You aren't quite done yet. Don't forget to file your Debian installation
reportbug. It is also good manners to donate
something to the guys who setup the nslu2-firmware binaries that helped you
to get your slug rolling, and will help in the creation of more slugs in
future. If you have some money left, then investigate all the USB devices
out there - infra-red, bluetooth, Wi-Fi, VGA adaptor.... Of course, you
need to first buy a USB multi-port hub, since the NSLU2 has only two USB
The following sites provided extremely useful information:
- The NSLU2 Linux site at http://www.nslu2-linux.org/.
- Martin Michlmayr's Debian/NSLU2 Web site at http://www.cyrius.com/debian/nslu2/.
- The Debian Etch Release and Installation pages for the ARM processor at http://www.debian.org/releases/etch/arm/.
First of all, I would like to thank CalTech for inviting me for a long period. This gave me enough resources (time and money) to go to SCaLE5x and see the NSLU2-Linux booth there. More importantly, I thank the guys at nslu2-linux, who have worked hard all these years to make the slug the great friend of the GNU and the Penguin. I also thank Martin Michlmayr and the other Debian developers who have made installation of Debian on the NSLU2 a breeze; in particular, Martin also answered a number of questions that I posted in my installation report. I also toast all the contributors to the Wiki at the nslu2-linux.org web site; there are so many ideas there it would take a lifetime to try them all!
Coming back to the money angle a bit. If I look at the amount of money
(less than USD $100) that I have spent on getting my slug (baptized
kutti) up and running, it is certainly money well spent. Not
just because it is my slug, but because it is a genuinely useful
computer in my menagerie. However, when I translate this amount into Indian
Rupees, I realise that it is not an amount that could be "thrown away" on
an experimental project funded from one's own earnings. Which is why I
wrote this article -- to try to convince others that this is not
"experimental" anymore. Go forth and multiply those slugs!
- I presume that I am allowed to do this under "fair use" clauses!
- Kudos to Douglas Adams for realising the importance of this phrase.

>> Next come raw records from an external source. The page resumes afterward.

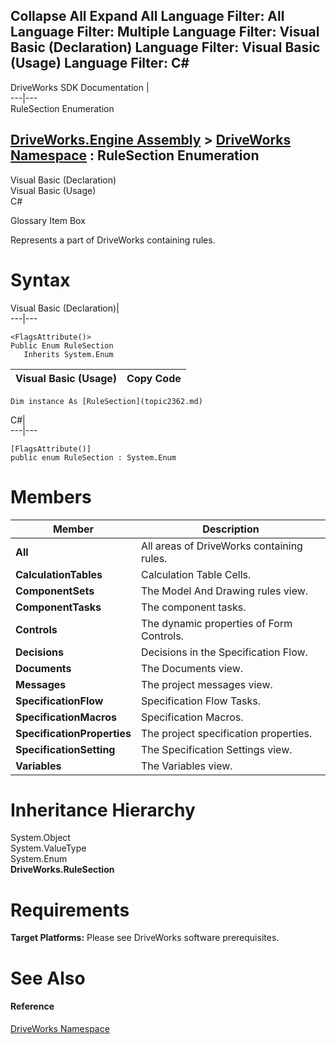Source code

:        

 Collapse All Expand All  Language Filter: All  Language Filter: Multiple  Language Filter: Visual Basic (Declaration) Language Filter: Visual Basic (Usage) Language Filter: C#  
---  
DriveWorks SDK Documentation  |   
---|---  
RuleSection Enumeration   
  
[DriveWorks.Engine Assembly](topic2156.md) > [DriveWorks Namespace](topic2159.md) : RuleSection Enumeration  
---  
  
Visual Basic (Declaration)    
Visual Basic (Usage)    
C# 

Glossary Item Box

Represents a part of DriveWorks containing rules. 

# Syntax

Visual Basic (Declaration)|   
---|---  
      
    
    <FlagsAttribute()>
    Public Enum RuleSection 
       Inherits System.Enum  
  
Visual Basic (Usage)| Copy Code  
---|---  
      
    
    Dim instance As [RuleSection](topic2362.md)  
  
C#|   
---|---  
      
    
    [FlagsAttribute()]
    public enum RuleSection : System.Enum   
  
# Members

Member| Description  
---|---  
**All**|  All areas of DriveWorks containing rules.  
**CalculationTables**|  Calculation Table Cells.  
**ComponentSets**|  The Model And Drawing rules view.  
**ComponentTasks**|  The component tasks.  
**Controls**|  The dynamic properties of Form Controls.  
**Decisions**|  Decisions in the Specification Flow.  
**Documents**|  The Documents view.  
**Messages**|  The project messages view.  
**SpecificationFlow**|  Specification Flow Tasks.  
**SpecificationMacros**|  Specification Macros.  
**SpecificationProperties**|  The project specification properties.  
**SpecificationSetting**|  The Specification Settings view.  
**Variables**|  The Variables view.  
  
# Inheritance Hierarchy

System.Object  
System.ValueType  
System.Enum  
**DriveWorks.RuleSection**  


# Requirements

**Target Platforms:** Please see DriveWorks software prerequisites.

# See Also

#### Reference

[DriveWorks Namespace](topic2159.md)


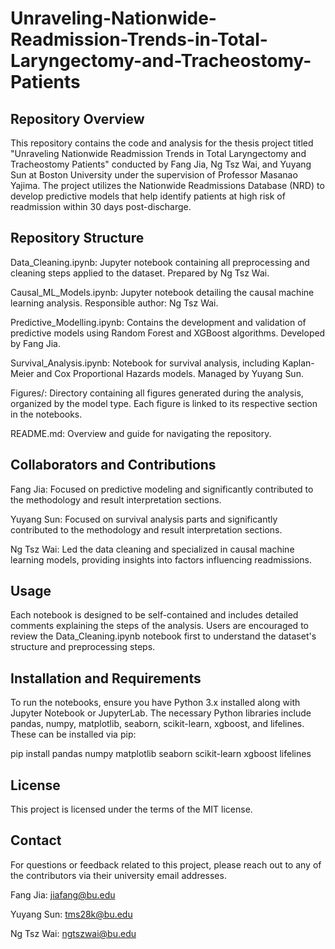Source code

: # Unraveling-Nationwide-Readmission-Trends-in-Total-Laryngectomy-and-Tracheostomy-Patients
## Repository Overview
This repository contains the code and analysis for the thesis project titled "Unraveling Nationwide Readmission Trends in Total Laryngectomy and Tracheostomy Patients" conducted by Fang Jia, Ng Tsz Wai, and Yuyang Sun at Boston University under the supervision of Professor Masanao Yajima. The project utilizes the Nationwide Readmissions Database (NRD) to develop predictive models that help identify patients at high risk of readmission within 30 days post-discharge.

## Repository Structure
Data_Cleaning.ipynb: Jupyter notebook containing all preprocessing and cleaning steps applied to the dataset. Prepared by Ng Tsz Wai.

Causal_ML_Models.ipynb: Jupyter notebook detailing the causal machine learning analysis. Responsible author: Ng Tsz Wai.

Predictive_Modelling.ipynb: Contains the development and validation of predictive models using Random Forest and XGBoost algorithms. Developed by Fang Jia.

Survival_Analysis.ipynb: Notebook for survival analysis, including Kaplan-Meier and Cox Proportional Hazards models. Managed by Yuyang Sun.

Figures/: Directory containing all figures generated during the analysis, organized by the model type. Each figure is linked to its respective section in the notebooks.

README.md: Overview and guide for navigating the repository.

## Collaborators and Contributions
Fang Jia: Focused on predictive modeling and significantly contributed to the methodology and result interpretation sections.

Yuyang Sun: Focused on survival analysis parts and significantly contributed to the methodology and result interpretation sections.

Ng Tsz Wai: Led the data cleaning and specialized in causal machine learning models, providing insights into factors influencing readmissions.

## Usage
Each notebook is designed to be self-contained and includes detailed comments explaining the steps of the analysis. Users are encouraged to review the Data_Cleaning.ipynb notebook first to understand the dataset's structure and preprocessing steps.

## Installation and Requirements
To run the notebooks, ensure you have Python 3.x installed along with Jupyter Notebook or JupyterLab. The necessary Python libraries include pandas, numpy, matplotlib, seaborn, scikit-learn, xgboost, and lifelines. These can be installed via pip:

pip install pandas numpy matplotlib seaborn scikit-learn xgboost lifelines

## License
This project is licensed under the terms of the MIT license.

## Contact
For questions or feedback related to this project, please reach out to any of the contributors via their university email addresses.

Fang Jia: jiafang@bu.edu

Yuyang Sun: tms28k@bu.edu

Ng Tsz Wai: ngtszwai@bu.edu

- To quote P. Smith: "Never confuse the impossible with the improbable."
- A friend managed to brick his laptop by flashing the BIOS.
- I thought it was trying to contact an NTP server, but Martin Michlmayr clarified that it was not.
Kapil Hari Paranjape has been a ``hack''-er since his punch-card days.
Specifically, this means that he has never written a ``real'' program.
He has merely tinkered with programs written by others. After playing
with Minix in 1990-91 he thought of writing his first program---a
``genuine'' *nix kernel for the x86 class of machines. Luckily for him a
certain L. Torvalds got there first---thereby saving him the trouble
(once again) of actually writing code. In eternal gratitude he has spent
a lot of time tinkering with and promoting Linux and GNU since those
days---much to the dismay of many around him who think he should
concentrate on mathematical research---which is his paying job. The
interplay between actual running programs, what can be computed in
principle and what can be shown to exist continues to fascinate him.